When getnameinfo() gets temporary error from nss, it should return temporary error instead of permanent error to the application. This has already been solved by following patch for cases without nscd running: http://sourceware.org/cgi-bin/cvsweb.cgi/libc/inet/getnameinfo.c.diff?r1=1.34&r2=1.35&cvsroot=glibc&f=h However, with nscd it still doesn't return proper value. We hit this with 2.4 first and verified that it still exists in 2.8. I have working fix for 2.4 and unverified fix for current CVS (underlying code is a bit different). I'll attach it in this bug.
Created attachment 2883 [details] nscd patch for current CVS
Created attachment 2884 [details] just for reference - working, verified patch that applies to 2.4
... ping?
Created attachment 4826 [details] updated patch for HEAD
I don't like this patch. It does no caching at all.
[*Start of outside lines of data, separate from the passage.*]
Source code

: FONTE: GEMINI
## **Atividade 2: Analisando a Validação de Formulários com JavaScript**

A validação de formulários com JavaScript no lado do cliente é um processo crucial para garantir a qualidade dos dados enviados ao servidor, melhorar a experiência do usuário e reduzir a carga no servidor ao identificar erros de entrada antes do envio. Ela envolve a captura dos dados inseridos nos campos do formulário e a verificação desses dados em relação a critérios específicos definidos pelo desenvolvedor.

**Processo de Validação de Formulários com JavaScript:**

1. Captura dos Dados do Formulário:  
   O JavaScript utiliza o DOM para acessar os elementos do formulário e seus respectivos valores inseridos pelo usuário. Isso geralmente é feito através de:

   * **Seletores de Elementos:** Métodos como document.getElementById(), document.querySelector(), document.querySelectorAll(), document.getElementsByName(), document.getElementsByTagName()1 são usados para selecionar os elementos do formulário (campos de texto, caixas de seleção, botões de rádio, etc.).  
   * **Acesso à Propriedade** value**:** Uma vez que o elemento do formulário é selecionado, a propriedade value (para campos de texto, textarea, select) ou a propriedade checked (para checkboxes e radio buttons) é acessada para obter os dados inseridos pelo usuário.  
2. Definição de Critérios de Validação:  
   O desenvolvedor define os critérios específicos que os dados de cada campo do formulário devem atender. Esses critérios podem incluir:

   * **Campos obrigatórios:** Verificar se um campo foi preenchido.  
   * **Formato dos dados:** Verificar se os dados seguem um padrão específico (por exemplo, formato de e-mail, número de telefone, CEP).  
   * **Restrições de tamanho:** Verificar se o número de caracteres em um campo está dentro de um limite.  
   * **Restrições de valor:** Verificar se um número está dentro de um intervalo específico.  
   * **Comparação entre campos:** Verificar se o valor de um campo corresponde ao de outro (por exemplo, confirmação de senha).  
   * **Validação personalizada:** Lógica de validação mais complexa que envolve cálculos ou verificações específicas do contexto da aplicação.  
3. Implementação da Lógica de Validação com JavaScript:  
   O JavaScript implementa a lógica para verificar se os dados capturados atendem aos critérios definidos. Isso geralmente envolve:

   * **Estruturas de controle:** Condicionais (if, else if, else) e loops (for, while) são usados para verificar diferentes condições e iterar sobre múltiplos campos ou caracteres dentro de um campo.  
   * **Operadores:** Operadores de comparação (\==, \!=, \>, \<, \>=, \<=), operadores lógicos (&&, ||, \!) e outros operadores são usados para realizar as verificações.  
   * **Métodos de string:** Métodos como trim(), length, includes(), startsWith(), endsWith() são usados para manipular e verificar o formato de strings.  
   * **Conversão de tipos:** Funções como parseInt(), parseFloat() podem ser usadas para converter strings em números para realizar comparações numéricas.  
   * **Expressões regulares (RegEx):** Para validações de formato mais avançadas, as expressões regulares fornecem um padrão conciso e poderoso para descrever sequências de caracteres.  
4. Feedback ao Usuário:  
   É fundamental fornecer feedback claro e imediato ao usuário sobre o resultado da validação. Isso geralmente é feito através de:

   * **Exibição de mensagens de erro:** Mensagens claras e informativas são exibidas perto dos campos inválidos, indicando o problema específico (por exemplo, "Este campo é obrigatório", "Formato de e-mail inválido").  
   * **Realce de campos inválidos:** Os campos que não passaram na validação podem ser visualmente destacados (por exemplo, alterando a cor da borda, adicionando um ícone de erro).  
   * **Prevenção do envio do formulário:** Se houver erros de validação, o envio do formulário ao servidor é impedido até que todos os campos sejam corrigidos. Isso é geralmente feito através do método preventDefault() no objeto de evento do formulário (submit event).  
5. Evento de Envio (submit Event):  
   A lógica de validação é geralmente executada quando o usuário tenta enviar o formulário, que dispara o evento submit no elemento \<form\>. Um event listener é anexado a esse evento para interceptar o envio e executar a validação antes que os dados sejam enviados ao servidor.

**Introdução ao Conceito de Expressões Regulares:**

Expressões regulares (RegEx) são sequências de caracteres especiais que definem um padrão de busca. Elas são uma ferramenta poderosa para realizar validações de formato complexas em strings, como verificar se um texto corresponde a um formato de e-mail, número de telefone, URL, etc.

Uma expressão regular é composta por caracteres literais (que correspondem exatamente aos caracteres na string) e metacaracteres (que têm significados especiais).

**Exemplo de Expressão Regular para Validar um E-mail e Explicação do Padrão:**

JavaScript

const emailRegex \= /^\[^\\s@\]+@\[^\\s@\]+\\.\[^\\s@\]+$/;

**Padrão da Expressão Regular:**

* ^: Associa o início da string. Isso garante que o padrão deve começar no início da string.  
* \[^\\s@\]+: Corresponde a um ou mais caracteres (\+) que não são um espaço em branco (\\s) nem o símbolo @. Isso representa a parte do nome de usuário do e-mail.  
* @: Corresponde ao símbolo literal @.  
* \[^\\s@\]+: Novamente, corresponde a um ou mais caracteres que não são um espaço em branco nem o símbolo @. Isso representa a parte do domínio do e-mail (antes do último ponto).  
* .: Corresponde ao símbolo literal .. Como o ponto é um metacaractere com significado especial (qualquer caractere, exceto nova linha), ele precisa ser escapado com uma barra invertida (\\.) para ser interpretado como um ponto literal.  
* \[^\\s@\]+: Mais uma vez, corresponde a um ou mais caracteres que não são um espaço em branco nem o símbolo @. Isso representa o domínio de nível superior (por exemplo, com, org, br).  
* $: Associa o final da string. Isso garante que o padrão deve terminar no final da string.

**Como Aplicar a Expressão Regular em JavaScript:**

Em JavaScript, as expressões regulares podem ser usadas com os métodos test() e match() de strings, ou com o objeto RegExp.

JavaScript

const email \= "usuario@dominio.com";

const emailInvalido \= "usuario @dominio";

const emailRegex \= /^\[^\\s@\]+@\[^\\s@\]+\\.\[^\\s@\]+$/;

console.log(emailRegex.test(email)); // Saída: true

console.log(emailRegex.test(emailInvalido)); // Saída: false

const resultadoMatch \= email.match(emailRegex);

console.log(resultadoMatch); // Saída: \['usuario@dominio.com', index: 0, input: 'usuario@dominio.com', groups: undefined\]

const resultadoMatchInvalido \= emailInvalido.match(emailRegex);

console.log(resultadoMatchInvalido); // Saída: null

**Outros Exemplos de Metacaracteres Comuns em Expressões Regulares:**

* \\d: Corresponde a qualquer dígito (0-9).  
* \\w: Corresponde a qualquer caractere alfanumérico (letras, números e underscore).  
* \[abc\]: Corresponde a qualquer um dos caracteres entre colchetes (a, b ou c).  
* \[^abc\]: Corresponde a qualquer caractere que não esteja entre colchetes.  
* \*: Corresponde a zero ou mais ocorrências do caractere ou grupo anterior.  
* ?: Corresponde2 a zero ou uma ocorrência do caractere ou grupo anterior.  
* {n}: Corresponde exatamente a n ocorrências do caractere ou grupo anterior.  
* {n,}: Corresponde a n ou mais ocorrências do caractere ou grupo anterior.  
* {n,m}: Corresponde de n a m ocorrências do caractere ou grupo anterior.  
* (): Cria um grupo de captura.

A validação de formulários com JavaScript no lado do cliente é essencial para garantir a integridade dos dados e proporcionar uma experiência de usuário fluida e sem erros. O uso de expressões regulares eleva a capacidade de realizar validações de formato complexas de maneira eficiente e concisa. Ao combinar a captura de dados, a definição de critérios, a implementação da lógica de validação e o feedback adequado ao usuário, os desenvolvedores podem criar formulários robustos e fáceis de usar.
It is highly unlikely that a request will succeed a very short while afterwards. Whther negtimeout is sufficient to use is another question. Maybe a third timeout value is needed. But the patch as-is is no good.
I do not think it is appropriate on two counts. First, caching temporary results would not be specific to this cache and would be a completely orthogonal nscd-wide change, so I do not think the patch should be judged based on this at all. Second, the idea of caching intermittent failures itself seems strange to me. The situation itself should happen only in relatively exceptional cases, usually due to some network outage - in that case, it is not clear the benefit of giving quicker feedback to the application outweights the disadvantage of prolonging service outages or even massively amplifying mere singular errors. After all, the return code specifically says "try again", and it is quite plausible the application will go to some limited loop where it tries to re-resolve after very short interval. In short, I am worried about the amplification of singular failures, and noone showed up so far who would actually want to cache intermittent failures to cater for some plausible scenario.
(In reply to comment #6) > I do not think it is appropriate on two counts. > [...] But you're wrong. The whole point of nscd is to reduce load and latency. These errors, when they happen, usually happen for some time. And if one lookup happens a second often follows shortly. Caching these types of errors is definitely the right thing to do.
Ok, what you say also makes sense; however, that means I'd be wrong just on the second count - I still believe fixing hstcache bug returning wrong results for temporary errors is independent from implementing a new feature for general caching of the temporary errors.
I checked in a patch.